ParaGiulia

ParaGiulia: barriere, parcheggi e scivoli e superpoteri

Giulia ha un grave difetto: lavora. Quel lavoro a tempo indeterminato lo ha ottenuto prima che la sua condizione degenerasse e che si risolvesse in una paraplegia permanente. Non guadagna molto ma di sicuro è più di quello che guadagnerebbe con la pensione di invalidità, tutto compreso. Tenete conto che una pensione per chi è invalid@ al 100% vale 400 Euro circa. Mensili. Ti ci puoi pulire il culo se devi mangiare, comprarti le medicine che la nostra sanità pubblica ha messo in una fascia tale per cui giacché non sei in punto di morte, ma proprio morta morta, li devi pagare, comprarti tutto il corredo sanitario di strumenti tecnico/pratici che ti servono, pagare le bollette, pagare l’affitto, essere indipendente, ogni tanto comprare pure un libro, anche se è troppo lusso, e figuriamoci.

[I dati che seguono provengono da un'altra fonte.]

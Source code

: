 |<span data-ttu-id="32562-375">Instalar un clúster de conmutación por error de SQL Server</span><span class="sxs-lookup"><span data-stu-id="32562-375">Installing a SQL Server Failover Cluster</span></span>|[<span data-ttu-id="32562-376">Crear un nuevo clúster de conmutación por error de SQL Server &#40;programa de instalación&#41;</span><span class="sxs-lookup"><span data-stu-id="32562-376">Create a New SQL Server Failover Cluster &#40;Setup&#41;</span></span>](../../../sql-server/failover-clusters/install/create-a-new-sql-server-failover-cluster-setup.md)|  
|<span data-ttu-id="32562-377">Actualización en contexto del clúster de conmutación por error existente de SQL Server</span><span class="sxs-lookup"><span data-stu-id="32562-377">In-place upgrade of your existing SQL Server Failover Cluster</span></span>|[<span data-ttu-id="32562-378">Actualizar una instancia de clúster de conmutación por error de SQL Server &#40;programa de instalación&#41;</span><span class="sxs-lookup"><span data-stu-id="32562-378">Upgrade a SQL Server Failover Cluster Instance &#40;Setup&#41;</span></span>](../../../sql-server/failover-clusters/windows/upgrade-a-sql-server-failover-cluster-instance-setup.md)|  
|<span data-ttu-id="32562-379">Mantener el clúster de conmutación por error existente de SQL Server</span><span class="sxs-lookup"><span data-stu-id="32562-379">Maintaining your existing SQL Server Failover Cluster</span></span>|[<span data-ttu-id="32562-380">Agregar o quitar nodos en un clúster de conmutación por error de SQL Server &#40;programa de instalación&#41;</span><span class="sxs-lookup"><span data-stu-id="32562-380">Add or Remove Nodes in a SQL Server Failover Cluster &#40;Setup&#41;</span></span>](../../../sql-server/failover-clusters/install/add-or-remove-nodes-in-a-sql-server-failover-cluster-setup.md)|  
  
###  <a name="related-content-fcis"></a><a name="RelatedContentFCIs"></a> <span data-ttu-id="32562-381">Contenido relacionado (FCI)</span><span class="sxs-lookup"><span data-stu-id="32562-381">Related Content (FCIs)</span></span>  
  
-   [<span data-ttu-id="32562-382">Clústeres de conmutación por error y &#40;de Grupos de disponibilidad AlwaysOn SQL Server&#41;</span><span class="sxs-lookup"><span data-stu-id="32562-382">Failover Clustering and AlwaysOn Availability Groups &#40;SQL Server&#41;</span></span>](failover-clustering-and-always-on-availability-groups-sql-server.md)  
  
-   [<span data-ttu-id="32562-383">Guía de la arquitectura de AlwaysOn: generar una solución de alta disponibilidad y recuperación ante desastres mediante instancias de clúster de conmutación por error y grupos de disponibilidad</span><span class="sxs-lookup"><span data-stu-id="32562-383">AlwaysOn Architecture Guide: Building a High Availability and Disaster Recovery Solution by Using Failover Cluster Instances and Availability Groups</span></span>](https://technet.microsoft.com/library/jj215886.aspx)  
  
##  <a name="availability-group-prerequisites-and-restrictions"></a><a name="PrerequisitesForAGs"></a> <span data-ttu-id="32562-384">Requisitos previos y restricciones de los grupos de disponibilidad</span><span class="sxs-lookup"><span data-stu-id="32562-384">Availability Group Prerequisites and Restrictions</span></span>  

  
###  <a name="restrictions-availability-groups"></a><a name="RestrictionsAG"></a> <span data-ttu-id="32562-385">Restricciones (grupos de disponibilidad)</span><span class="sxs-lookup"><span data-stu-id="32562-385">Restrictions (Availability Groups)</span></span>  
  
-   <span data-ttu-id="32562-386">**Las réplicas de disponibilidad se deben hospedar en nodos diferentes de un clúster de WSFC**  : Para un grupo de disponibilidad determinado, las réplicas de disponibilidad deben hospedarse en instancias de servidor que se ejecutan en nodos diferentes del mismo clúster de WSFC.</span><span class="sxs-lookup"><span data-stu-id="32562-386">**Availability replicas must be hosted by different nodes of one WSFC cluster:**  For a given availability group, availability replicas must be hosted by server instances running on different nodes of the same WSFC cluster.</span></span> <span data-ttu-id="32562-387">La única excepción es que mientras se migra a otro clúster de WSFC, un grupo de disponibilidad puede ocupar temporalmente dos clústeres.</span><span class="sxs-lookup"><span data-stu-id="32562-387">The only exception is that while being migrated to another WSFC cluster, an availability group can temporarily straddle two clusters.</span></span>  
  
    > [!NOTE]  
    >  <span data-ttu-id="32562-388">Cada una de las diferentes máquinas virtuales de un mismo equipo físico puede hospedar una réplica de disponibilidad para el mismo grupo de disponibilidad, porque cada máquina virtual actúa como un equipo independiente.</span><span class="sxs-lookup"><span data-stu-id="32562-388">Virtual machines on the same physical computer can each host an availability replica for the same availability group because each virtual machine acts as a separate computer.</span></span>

Perché la precarietà non è certo una condizione che riguarda solo le normo come noi. Perfino una come Giulia vuole essere indipendente, non vuole andare a vivere con i suoi, semmai sono i suoi che vanno a trovare lei, vorrebbe potersi permettere una badante per poter sollevare dall’incastro della cura le donne della sua famiglia o le amiche come me, ma non lo può fare. Neppure con il suo stipendio quasi ce la fa. Dunque lei lavora e chi la assunta si accontenta di vederla presenziare, efficientissima, nelle ore di lavoro. Per gli straordinari e anche ‘sti cazzi e se lei sta male bisogna che si paghi la sua malattia anche se dovete sapere che tra tagli e ritagli il governo ha stabilito che anche per le persone in stato di disabilità i giorni di malattia sono a tempo. Perciò se lei impiega tre mesi a guarire per una piaga da decupito o una infezione le tolgono parte dello stipendio e se ci vuole anche più tempo glielo tolgono tutto.